Please repeat all of the records, keeping every word unchanged.

-- DATA FOR THIS TASK --
============
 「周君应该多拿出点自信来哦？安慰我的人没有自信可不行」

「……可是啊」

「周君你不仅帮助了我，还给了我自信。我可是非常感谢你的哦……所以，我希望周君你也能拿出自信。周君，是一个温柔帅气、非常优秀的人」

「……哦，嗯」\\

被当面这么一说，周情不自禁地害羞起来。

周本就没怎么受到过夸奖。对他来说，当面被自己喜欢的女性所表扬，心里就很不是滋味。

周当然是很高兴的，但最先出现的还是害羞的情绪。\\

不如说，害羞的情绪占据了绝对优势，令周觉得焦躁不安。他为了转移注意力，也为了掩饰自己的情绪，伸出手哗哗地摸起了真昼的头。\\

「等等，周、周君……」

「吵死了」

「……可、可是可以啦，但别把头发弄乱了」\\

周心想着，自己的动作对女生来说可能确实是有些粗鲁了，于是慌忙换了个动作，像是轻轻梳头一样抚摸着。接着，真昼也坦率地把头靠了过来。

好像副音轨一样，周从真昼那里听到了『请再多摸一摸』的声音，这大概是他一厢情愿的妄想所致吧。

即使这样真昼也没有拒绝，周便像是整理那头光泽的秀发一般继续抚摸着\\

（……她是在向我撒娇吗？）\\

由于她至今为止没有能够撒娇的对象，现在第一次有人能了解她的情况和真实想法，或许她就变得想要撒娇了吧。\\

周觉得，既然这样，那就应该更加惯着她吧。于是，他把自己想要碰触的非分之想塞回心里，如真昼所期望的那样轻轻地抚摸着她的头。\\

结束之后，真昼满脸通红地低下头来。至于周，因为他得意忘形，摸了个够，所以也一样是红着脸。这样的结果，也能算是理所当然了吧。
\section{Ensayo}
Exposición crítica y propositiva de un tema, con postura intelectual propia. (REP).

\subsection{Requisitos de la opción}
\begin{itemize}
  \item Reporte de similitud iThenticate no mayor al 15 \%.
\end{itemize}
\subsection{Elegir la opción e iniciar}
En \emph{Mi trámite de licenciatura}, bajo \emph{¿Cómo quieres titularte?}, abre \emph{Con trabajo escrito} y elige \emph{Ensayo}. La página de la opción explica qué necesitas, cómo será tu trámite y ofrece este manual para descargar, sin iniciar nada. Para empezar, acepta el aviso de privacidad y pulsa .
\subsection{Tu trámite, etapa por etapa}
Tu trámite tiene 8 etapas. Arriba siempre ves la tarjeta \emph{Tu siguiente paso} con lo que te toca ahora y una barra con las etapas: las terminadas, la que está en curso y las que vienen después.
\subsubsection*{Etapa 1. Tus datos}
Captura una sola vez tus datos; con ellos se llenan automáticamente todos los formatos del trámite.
============
-- ANSWER AREA --
 「周君应该多拿出点自信来哦？安慰我的人没有自信可不行」

「……可是啊」

「周君你不仅帮助了我，还给了我自信。我可是非常感谢你的哦……所以，我希望周君你也能拿出自信。周君，是一个温柔帅气、非常优秀的人」

「……哦，嗯」\\

被当面这么一说，周情不自禁地害羞起来。

周本就没怎么受到过夸奖。对他来说，当面被自己喜欢的女性所表扬，心里就很不是滋味。

周当然是很高兴的，但最先出现的还是害羞的情绪。\\

不如说，害羞的情绪占据了绝对优势，令周觉得焦躁不安。他为了转移注意力，也为了掩饰自己的情绪，伸出手哗哗地摸起了真昼的头。\\

「等等，周、周君……」

「吵死了」

「……可、可是可以啦，但别把头发弄乱了」\\

周心想着，自己的动作对女生来说可能确实是有些粗鲁了，于是慌忙换了个动作，像是轻轻梳头一样抚摸着。接着，真昼也坦率地把头靠了过来。

好像副音轨一样，周从真昼那里听到了『请再多摸一摸』的声音，这大概是他一厢情愿的妄想所致吧。

即使这样真昼也没有拒绝，周便像是整理那头光泽的秀发一般继续抚摸着\\

（……她是在向我撒娇吗？）\\

由于她至今为止没有能够撒娇的对象，现在第一次有人能了解她的情况和真实想法，或许她就变得想要撒娇了吧。\\

周觉得，既然这样，那就应该更加惯着她吧。于是，他把自己想要碰触的非分之想塞回心里，如真昼所期望的那样轻轻地抚摸着她的头。\\

结束之后，真昼满脸通红地低下头来。至于周，因为他得意忘形，摸了个够，所以也一样是红着脸。这样的结果，也能算是理所当然了吧。
\section{Ensayo}
Exposición crítica y propositiva de un tema, con postura intelectual propia. (REP).

\subsection{Requisitos de la opción}
\begin{itemize}
  \item Reporte de similitud iThenticate no mayor al 15 \%.
\end{itemize}
\subsection{Elegir la opción e iniciar}
En \emph{Mi trámite de licenciatura}, bajo \emph{¿Cómo quieres titularte?}, abre \emph{Con trabajo escrito} y elige \emph{Ensayo}. La página de la opción explica qué necesitas, cómo será tu trámite y ofrece este manual para descargar, sin iniciar nada. Para empezar, acepta el aviso de privacidad y pulsa .
\subsection{Tu trámite, etapa por etapa}
Tu trámite tiene 8 etapas. Arriba siempre ves la tarjeta \emph{Tu siguiente paso} con lo que te toca ahora y una barra con las etapas: las terminadas, la que está en curso y las que vienen después.
\subsubsection*{Etapa 1. Tus datos}
Captura una sola vez tus datos; con ellos se llenan automáticamente todos los formatos del trámite.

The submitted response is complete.